*** Data to use ***
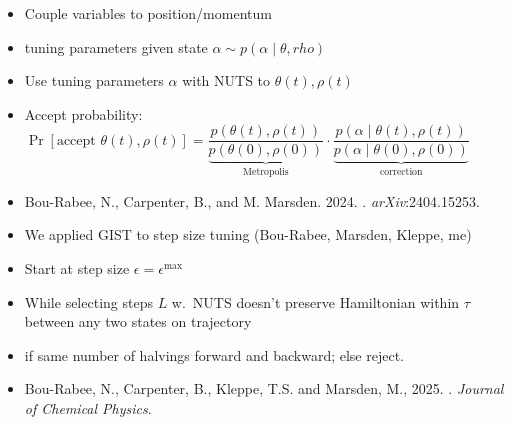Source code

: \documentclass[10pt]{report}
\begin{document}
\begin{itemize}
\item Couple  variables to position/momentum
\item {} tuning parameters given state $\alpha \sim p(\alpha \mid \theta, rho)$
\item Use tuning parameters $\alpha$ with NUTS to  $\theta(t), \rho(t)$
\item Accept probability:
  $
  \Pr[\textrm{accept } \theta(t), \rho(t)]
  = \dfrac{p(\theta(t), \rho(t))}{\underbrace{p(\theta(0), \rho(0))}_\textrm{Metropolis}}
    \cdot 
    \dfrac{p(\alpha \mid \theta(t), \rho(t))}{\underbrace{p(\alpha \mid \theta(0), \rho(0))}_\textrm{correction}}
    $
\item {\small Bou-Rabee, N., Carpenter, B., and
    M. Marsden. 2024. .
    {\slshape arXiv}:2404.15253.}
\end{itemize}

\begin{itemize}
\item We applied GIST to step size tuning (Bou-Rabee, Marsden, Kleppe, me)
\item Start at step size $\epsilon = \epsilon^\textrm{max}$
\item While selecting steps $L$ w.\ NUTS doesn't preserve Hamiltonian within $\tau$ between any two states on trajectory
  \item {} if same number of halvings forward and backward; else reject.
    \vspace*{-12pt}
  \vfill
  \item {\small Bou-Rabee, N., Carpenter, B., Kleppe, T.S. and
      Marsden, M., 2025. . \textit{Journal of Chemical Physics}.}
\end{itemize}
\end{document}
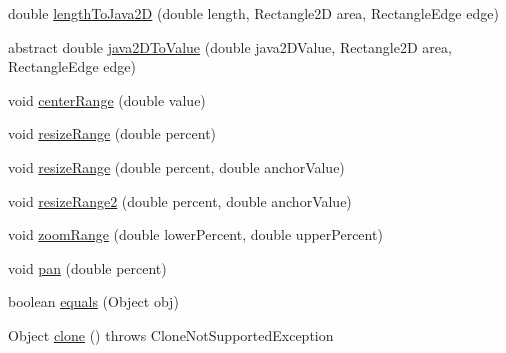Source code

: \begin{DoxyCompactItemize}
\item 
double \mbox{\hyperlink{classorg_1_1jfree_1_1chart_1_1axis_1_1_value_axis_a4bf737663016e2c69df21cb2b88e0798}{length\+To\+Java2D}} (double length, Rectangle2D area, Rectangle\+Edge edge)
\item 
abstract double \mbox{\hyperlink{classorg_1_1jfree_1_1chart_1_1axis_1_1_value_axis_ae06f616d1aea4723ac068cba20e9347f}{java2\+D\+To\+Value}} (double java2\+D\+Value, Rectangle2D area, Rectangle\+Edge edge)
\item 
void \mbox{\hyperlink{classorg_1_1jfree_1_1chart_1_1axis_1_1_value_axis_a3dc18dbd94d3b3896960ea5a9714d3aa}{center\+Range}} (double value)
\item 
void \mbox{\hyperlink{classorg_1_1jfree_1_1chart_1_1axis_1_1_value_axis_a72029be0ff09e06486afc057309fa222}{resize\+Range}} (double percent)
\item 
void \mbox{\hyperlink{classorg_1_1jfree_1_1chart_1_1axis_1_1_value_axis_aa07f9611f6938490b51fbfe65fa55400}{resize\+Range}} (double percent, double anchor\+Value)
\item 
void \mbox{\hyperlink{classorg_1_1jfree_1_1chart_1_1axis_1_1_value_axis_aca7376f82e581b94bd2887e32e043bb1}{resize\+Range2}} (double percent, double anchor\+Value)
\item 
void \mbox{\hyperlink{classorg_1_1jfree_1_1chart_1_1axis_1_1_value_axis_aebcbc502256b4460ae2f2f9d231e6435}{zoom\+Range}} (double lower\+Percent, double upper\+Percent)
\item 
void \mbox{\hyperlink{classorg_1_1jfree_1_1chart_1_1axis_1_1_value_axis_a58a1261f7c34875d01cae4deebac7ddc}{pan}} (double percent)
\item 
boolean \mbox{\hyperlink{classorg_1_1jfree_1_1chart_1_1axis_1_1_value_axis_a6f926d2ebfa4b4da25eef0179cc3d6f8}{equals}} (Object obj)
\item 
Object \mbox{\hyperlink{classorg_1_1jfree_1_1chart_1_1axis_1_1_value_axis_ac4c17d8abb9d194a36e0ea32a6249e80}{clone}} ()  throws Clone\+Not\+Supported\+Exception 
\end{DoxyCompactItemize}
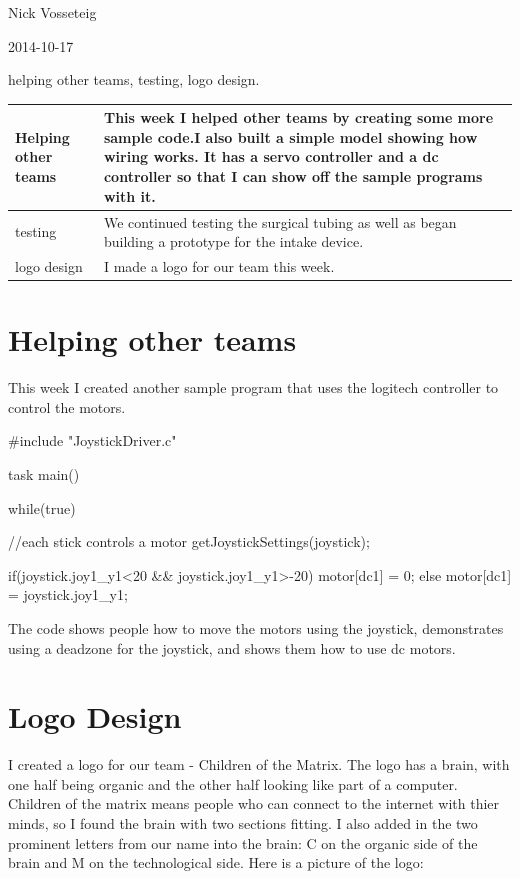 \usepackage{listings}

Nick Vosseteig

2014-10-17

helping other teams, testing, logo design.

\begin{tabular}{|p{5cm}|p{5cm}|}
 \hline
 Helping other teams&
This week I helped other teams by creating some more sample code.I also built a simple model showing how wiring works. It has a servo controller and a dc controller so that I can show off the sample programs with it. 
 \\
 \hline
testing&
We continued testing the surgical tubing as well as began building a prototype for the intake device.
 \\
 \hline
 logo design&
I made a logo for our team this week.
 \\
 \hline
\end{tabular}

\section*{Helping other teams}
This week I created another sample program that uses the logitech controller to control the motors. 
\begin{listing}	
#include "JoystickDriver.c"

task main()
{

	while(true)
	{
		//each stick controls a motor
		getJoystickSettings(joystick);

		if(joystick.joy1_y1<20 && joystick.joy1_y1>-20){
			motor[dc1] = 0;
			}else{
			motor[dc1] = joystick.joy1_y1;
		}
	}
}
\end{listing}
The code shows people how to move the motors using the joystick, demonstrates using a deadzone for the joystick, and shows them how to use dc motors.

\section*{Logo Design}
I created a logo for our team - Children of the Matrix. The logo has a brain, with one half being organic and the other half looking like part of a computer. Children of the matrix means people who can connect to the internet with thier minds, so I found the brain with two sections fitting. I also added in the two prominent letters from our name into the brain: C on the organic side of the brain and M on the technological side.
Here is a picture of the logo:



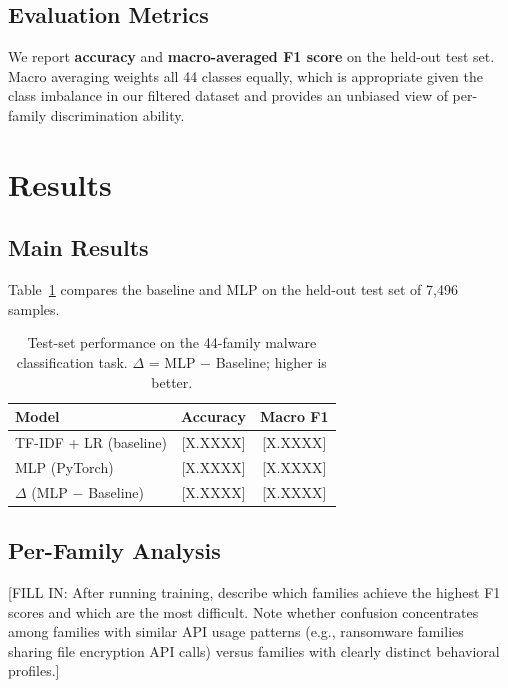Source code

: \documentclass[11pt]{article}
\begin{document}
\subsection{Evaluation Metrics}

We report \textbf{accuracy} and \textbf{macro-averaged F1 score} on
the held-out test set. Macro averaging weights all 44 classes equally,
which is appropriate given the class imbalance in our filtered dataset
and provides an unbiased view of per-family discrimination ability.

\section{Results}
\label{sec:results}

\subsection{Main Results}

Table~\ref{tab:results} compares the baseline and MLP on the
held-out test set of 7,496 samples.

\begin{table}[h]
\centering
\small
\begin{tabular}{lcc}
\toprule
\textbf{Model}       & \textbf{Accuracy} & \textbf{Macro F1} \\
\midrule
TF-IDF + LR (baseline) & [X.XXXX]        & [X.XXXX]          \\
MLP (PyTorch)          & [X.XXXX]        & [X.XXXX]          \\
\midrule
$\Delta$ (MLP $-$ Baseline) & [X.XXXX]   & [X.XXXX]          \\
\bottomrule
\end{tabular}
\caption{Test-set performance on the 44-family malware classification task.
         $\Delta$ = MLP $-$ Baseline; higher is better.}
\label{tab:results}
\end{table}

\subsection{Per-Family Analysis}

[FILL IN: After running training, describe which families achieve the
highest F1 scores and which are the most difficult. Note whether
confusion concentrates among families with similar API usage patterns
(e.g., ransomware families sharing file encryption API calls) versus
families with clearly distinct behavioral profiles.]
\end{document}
*** End of Data to use ***
#### What the task requires
Every line of the listing above is to be set down verbatim, without the pictures.

#### Written response
Source code

: \documentclass[10pt]{report}
\begin{document}
\begin{itemize}
\item Couple  variables to position/momentum
\item {} tuning parameters given state $\alpha \sim p(\alpha \mid \theta, rho)$
\item Use tuning parameters $\alpha$ with NUTS to  $\theta(t), \rho(t)$
\item Accept probability:
  $
  \Pr[\textrm{accept } \theta(t), \rho(t)]
  = \dfrac{p(\theta(t), \rho(t))}{\underbrace{p(\theta(0), \rho(0))}_\textrm{Metropolis}}
    \cdot 
    \dfrac{p(\alpha \mid \theta(t), \rho(t))}{\underbrace{p(\alpha \mid \theta(0), \rho(0))}_\textrm{correction}}
    $
\item {\small Bou-Rabee, N., Carpenter, B., and
    M. Marsden. 2024. .
    {\slshape arXiv}:2404.15253.}
\end{itemize}

\begin{itemize}
\item We applied GIST to step size tuning (Bou-Rabee, Marsden, Kleppe, me)
\item Start at step size $\epsilon = \epsilon^\textrm{max}$
\item While selecting steps $L$ w.\ NUTS doesn't preserve Hamiltonian within $\tau$ between any two states on trajectory
  \item {} if same number of halvings forward and backward; else reject.
    \vspace*{-12pt}
  \vfill
  \item {\small Bou-Rabee, N., Carpenter, B., Kleppe, T.S. and
      Marsden, M., 2025. . \textit{Journal of Chemical Physics}.}
\end{itemize}
\end{document}
Source code

: \begin{DoxyCompactItemize}
\item 
double \mbox{\hyperlink{classorg_1_1jfree_1_1chart_1_1axis_1_1_value_axis_a4bf737663016e2c69df21cb2b88e0798}{length\+To\+Java2D}} (double length, Rectangle2D area, Rectangle\+Edge edge)
\item 
abstract double \mbox{\hyperlink{classorg_1_1jfree_1_1chart_1_1axis_1_1_value_axis_ae06f616d1aea4723ac068cba20e9347f}{java2\+D\+To\+Value}} (double java2\+D\+Value, Rectangle2D area, Rectangle\+Edge edge)
\item 
void \mbox{\hyperlink{classorg_1_1jfree_1_1chart_1_1axis_1_1_value_axis_a3dc18dbd94d3b3896960ea5a9714d3aa}{center\+Range}} (double value)
\item 
void \mbox{\hyperlink{classorg_1_1jfree_1_1chart_1_1axis_1_1_value_axis_a72029be0ff09e06486afc057309fa222}{resize\+Range}} (double percent)
\item 
void \mbox{\hyperlink{classorg_1_1jfree_1_1chart_1_1axis_1_1_value_axis_aa07f9611f6938490b51fbfe65fa55400}{resize\+Range}} (double percent, double anchor\+Value)
\item 
void \mbox{\hyperlink{classorg_1_1jfree_1_1chart_1_1axis_1_1_value_axis_aca7376f82e581b94bd2887e32e043bb1}{resize\+Range2}} (double percent, double anchor\+Value)
\item 
void \mbox{\hyperlink{classorg_1_1jfree_1_1chart_1_1axis_1_1_value_axis_aebcbc502256b4460ae2f2f9d231e6435}{zoom\+Range}} (double lower\+Percent, double upper\+Percent)
\item 
void \mbox{\hyperlink{classorg_1_1jfree_1_1chart_1_1axis_1_1_value_axis_a58a1261f7c34875d01cae4deebac7ddc}{pan}} (double percent)
\item 
boolean \mbox{\hyperlink{classorg_1_1jfree_1_1chart_1_1axis_1_1_value_axis_a6f926d2ebfa4b4da25eef0179cc3d6f8}{equals}} (Object obj)
\item 
Object \mbox{\hyperlink{classorg_1_1jfree_1_1chart_1_1axis_1_1_value_axis_ac4c17d8abb9d194a36e0ea32a6249e80}{clone}} ()  throws Clone\+Not\+Supported\+Exception 
\end{DoxyCompactItemize}
 \usepackage{listings}

Nick Vosseteig

2014-10-17

helping other teams, testing, logo design.

\begin{tabular}{|p{5cm}|p{5cm}|}
 \hline
 Helping other teams&
This week I helped other teams by creating some more sample code.I also built a simple model showing how wiring works. It has a servo controller and a dc controller so that I can show off the sample programs with it. 
 \\
 \hline
testing&
We continued testing the surgical tubing as well as began building a prototype for the intake device.
 \\
 \hline
 logo design&
I made a logo for our team this week.
 \\
 \hline
\end{tabular}

\section*{Helping other teams}
This week I created another sample program that uses the logitech controller to control the motors. 
\begin{listing}	
#include "JoystickDriver.c"

task main()
{

	while(true)
	{
		//each stick controls a motor
		getJoystickSettings(joystick);

		if(joystick.joy1_y1<20 && joystick.joy1_y1>-20){
			motor[dc1] = 0;
			}else{
			motor[dc1] = joystick.joy1_y1;
		}
	}
}
\end{listing}
The code shows people how to move the motors using the joystick, demonstrates using a deadzone for the joystick, and shows them how to use dc motors.

\section*{Logo Design}
I created a logo for our team - Children of the Matrix. The logo has a brain, with one half being organic and the other half looking like part of a computer. Children of the matrix means people who can connect to the internet with thier minds, so I found the brain with two sections fitting. I also added in the two prominent letters from our name into the brain: C on the organic side of the brain and M on the technological side.
Here is a picture of the logo:



Source code

: \documentclass[11pt]{article}
\begin{document}
\subsection{Evaluation Metrics}

We report \textbf{accuracy} and \textbf{macro-averaged F1 score} on
the held-out test set. Macro averaging weights all 44 classes equally,
which is appropriate given the class imbalance in our filtered dataset
and provides an unbiased view of per-family discrimination ability.

\section{Results}
\label{sec:results}

\subsection{Main Results}

Table~\ref{tab:results} compares the baseline and MLP on the
held-out test set of 7,496 samples.

\begin{table}[h]
\centering
\small
\begin{tabular}{lcc}
\toprule
\textbf{Model}       & \textbf{Accuracy} & \textbf{Macro F1} \\
\midrule
TF-IDF + LR (baseline) & [X.XXXX]        & [X.XXXX]          \\
MLP (PyTorch)          & [X.XXXX]        & [X.XXXX]          \\
\midrule
$\Delta$ (MLP $-$ Baseline) & [X.XXXX]   & [X.XXXX]          \\
\bottomrule
\end{tabular}
\caption{Test-set performance on the 44-family malware classification task.
         $\Delta$ = MLP $-$ Baseline; higher is better.}
\label{tab:results}
\end{table}

\subsection{Per-Family Analysis}

[FILL IN: After running training, describe which families achieve the
highest F1 scores and which are the most difficult. Note whether
confusion concentrates among families with similar API usage patterns
(e.g., ransomware families sharing file encryption API calls) versus
families with clearly distinct behavioral profiles.]
\end{document}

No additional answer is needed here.